- Opening Delimiter -
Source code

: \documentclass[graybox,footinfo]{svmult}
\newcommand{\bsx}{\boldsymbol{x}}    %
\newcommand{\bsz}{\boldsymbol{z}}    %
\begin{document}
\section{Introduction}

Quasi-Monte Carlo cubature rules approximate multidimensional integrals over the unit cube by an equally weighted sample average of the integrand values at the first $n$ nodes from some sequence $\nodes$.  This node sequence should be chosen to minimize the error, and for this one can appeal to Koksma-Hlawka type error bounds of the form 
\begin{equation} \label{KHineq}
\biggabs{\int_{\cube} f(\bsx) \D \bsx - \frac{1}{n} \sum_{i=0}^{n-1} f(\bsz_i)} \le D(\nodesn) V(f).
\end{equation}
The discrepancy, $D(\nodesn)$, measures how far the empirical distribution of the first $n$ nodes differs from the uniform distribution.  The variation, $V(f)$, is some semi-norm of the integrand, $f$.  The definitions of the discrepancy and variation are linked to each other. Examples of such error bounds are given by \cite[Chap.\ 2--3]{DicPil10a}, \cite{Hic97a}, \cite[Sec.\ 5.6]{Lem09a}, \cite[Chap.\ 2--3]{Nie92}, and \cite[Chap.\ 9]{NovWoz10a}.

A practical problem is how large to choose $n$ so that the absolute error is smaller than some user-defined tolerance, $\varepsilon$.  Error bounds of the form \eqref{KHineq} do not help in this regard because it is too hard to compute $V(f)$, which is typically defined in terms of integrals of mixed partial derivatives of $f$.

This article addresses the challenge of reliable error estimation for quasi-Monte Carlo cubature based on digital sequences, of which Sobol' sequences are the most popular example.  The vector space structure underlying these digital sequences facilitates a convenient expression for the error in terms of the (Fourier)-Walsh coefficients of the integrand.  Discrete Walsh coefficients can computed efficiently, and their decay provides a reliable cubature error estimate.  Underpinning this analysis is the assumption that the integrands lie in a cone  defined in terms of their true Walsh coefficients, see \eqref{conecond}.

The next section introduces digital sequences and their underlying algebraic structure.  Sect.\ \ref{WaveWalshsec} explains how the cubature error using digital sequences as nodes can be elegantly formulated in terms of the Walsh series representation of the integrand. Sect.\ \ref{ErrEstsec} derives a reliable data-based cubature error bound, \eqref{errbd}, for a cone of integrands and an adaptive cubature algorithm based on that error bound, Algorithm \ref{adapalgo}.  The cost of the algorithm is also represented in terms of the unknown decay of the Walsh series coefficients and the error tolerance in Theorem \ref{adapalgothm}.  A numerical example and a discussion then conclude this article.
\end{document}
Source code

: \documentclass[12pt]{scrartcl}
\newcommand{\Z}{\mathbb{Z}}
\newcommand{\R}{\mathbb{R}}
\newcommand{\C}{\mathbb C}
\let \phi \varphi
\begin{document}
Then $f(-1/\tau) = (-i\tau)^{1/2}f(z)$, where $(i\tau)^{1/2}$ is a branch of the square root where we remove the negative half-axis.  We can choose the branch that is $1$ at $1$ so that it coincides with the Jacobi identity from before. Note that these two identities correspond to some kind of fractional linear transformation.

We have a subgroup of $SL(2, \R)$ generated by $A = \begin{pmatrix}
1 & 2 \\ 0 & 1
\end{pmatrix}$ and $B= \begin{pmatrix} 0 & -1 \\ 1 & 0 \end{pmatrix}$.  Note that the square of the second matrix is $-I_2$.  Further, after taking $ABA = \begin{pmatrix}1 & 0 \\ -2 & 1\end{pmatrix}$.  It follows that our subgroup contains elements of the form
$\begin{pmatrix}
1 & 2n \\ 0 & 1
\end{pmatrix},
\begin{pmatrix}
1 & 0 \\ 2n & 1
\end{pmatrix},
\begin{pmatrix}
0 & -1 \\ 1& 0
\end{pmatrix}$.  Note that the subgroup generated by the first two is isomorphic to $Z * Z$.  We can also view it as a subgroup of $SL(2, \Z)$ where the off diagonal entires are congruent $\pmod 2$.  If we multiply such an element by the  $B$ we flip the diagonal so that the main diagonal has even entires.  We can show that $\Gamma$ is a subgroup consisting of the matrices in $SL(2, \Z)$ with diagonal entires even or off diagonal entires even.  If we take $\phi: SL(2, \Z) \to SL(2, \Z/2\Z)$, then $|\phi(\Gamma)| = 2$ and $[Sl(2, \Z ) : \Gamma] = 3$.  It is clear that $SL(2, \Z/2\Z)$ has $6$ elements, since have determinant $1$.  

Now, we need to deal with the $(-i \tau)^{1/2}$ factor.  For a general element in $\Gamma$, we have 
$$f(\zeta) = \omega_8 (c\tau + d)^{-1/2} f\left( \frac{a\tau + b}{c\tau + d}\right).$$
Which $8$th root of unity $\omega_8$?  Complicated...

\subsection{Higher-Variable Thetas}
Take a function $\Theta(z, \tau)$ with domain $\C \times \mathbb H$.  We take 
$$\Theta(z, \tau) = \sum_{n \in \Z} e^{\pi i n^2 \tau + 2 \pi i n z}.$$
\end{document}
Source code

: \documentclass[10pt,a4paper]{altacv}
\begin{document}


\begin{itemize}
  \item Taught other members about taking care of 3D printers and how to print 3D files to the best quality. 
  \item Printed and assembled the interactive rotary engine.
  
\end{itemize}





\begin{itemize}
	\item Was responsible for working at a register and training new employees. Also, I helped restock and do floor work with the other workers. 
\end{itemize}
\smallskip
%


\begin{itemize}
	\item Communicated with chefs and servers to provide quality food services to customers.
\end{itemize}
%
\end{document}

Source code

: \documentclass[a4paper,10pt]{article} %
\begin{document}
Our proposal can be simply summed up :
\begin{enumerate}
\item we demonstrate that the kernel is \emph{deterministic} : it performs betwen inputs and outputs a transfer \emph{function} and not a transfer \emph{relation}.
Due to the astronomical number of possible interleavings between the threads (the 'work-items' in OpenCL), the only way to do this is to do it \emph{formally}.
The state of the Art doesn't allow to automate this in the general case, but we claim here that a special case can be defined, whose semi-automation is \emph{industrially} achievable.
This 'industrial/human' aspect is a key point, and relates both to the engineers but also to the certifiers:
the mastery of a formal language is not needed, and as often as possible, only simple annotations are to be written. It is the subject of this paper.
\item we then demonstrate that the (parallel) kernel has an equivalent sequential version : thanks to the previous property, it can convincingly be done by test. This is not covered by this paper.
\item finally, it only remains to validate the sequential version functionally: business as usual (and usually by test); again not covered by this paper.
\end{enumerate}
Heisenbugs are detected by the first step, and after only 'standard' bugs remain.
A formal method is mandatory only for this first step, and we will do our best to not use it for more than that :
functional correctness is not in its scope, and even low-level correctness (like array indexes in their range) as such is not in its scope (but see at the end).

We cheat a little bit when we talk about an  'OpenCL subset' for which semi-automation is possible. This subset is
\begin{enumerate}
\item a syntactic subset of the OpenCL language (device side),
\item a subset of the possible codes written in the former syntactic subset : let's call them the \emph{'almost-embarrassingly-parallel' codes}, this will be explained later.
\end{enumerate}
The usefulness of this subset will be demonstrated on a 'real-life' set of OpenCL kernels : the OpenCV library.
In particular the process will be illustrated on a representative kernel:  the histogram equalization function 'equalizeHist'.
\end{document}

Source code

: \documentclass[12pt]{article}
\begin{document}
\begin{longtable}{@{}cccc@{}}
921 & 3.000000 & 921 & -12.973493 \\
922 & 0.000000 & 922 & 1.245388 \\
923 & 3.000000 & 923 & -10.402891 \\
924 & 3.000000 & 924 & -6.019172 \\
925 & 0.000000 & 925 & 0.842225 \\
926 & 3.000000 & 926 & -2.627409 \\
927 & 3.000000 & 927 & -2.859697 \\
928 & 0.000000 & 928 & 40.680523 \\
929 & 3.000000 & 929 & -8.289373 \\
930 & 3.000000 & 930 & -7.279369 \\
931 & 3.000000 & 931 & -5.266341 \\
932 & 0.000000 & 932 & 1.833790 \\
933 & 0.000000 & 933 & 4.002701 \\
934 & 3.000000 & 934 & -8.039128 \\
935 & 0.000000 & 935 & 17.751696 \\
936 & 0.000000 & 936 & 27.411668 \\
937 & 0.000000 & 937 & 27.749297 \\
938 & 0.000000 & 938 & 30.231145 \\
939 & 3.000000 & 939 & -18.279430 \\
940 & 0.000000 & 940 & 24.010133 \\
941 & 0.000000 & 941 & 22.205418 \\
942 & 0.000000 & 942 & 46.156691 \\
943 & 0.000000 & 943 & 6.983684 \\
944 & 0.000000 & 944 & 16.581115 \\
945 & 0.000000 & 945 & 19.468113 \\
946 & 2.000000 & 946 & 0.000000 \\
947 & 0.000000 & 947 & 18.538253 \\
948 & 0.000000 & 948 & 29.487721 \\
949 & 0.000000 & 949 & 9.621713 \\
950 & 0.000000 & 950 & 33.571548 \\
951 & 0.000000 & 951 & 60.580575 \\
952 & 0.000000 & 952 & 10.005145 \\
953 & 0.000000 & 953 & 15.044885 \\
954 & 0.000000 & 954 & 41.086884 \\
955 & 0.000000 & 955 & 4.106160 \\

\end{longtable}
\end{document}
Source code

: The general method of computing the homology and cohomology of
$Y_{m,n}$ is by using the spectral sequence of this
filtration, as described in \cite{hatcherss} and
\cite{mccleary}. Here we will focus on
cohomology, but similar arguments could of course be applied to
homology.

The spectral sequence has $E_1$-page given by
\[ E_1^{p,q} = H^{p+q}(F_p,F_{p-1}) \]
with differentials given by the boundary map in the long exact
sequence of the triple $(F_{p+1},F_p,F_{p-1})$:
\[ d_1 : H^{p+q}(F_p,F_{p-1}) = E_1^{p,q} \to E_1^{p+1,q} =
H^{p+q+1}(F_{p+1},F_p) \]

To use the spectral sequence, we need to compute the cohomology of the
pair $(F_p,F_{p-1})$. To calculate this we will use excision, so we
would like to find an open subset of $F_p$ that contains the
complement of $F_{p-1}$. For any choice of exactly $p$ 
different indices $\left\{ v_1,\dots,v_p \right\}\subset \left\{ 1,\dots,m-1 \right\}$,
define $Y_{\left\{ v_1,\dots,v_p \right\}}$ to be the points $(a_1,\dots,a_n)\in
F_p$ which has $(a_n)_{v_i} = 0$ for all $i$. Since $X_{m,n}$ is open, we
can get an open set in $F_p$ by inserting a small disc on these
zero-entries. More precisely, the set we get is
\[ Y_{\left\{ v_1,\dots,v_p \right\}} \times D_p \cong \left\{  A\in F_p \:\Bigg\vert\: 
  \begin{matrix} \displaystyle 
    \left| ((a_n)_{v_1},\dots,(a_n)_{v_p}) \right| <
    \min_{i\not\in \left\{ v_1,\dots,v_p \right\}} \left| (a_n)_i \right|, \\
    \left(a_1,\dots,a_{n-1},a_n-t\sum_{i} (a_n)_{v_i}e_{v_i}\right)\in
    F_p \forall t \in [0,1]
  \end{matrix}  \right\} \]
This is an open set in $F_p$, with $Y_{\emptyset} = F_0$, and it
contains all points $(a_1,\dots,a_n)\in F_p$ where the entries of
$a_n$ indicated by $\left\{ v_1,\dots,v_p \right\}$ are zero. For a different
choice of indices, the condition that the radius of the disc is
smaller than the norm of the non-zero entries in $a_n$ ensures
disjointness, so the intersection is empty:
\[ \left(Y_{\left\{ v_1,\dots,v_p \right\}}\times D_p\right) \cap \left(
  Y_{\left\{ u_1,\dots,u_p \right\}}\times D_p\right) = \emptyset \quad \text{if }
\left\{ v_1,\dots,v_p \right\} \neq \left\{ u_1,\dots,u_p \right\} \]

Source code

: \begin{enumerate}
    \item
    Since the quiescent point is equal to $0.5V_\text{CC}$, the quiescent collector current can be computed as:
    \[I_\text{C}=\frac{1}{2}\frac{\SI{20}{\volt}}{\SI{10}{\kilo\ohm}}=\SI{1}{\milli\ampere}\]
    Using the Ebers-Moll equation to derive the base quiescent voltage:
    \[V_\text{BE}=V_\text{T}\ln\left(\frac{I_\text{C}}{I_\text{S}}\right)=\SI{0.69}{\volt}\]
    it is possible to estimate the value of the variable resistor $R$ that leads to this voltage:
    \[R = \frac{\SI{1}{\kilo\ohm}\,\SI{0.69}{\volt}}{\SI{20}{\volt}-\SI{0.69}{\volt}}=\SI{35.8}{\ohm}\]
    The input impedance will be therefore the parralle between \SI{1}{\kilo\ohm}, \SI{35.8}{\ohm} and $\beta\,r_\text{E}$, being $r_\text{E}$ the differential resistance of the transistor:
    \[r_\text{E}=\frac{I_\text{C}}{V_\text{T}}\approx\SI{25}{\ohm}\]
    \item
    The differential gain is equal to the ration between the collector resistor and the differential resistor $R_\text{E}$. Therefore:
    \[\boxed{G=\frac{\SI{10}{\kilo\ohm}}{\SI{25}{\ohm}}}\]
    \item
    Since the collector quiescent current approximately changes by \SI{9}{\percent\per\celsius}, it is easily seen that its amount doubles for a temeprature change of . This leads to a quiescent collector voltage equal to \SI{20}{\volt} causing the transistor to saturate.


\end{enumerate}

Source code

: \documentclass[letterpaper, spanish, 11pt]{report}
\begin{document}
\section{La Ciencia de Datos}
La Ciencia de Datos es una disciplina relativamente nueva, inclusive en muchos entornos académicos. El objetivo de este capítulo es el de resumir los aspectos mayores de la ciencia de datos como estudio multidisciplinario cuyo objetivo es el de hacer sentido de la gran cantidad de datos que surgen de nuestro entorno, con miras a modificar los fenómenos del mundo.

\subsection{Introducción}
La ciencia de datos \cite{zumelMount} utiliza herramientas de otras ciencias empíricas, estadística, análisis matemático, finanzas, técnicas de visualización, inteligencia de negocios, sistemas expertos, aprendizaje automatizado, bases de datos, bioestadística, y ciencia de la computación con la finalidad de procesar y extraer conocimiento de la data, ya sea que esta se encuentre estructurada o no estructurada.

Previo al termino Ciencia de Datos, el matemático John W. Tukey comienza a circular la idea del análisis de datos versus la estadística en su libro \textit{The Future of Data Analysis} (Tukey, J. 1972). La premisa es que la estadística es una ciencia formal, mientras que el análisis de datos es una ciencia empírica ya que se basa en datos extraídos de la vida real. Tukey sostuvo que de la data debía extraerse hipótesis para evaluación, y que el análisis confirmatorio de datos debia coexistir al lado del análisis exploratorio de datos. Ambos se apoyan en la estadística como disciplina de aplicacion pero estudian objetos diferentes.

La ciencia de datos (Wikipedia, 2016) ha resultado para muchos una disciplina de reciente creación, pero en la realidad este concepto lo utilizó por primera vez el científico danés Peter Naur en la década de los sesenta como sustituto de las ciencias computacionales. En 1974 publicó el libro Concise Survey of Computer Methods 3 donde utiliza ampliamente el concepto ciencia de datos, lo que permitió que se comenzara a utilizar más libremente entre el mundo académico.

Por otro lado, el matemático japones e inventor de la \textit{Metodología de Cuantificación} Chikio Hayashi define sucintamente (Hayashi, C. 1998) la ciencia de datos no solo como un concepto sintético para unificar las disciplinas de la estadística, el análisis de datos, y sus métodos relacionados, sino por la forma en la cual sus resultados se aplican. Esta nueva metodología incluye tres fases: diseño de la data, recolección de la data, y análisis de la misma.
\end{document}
- Closing Delimiter -
■ TASK STATEMENT
Search the entries for "indices" and copy out each line that has it.

■ OUTPUT OF THE EXERCISE
different indices $\left\{ v_1,\dots,v_p \right\}\subset \left\{ 1,\dots,m-1 \right\}$,
choice of indices, the condition that the radius of the disc is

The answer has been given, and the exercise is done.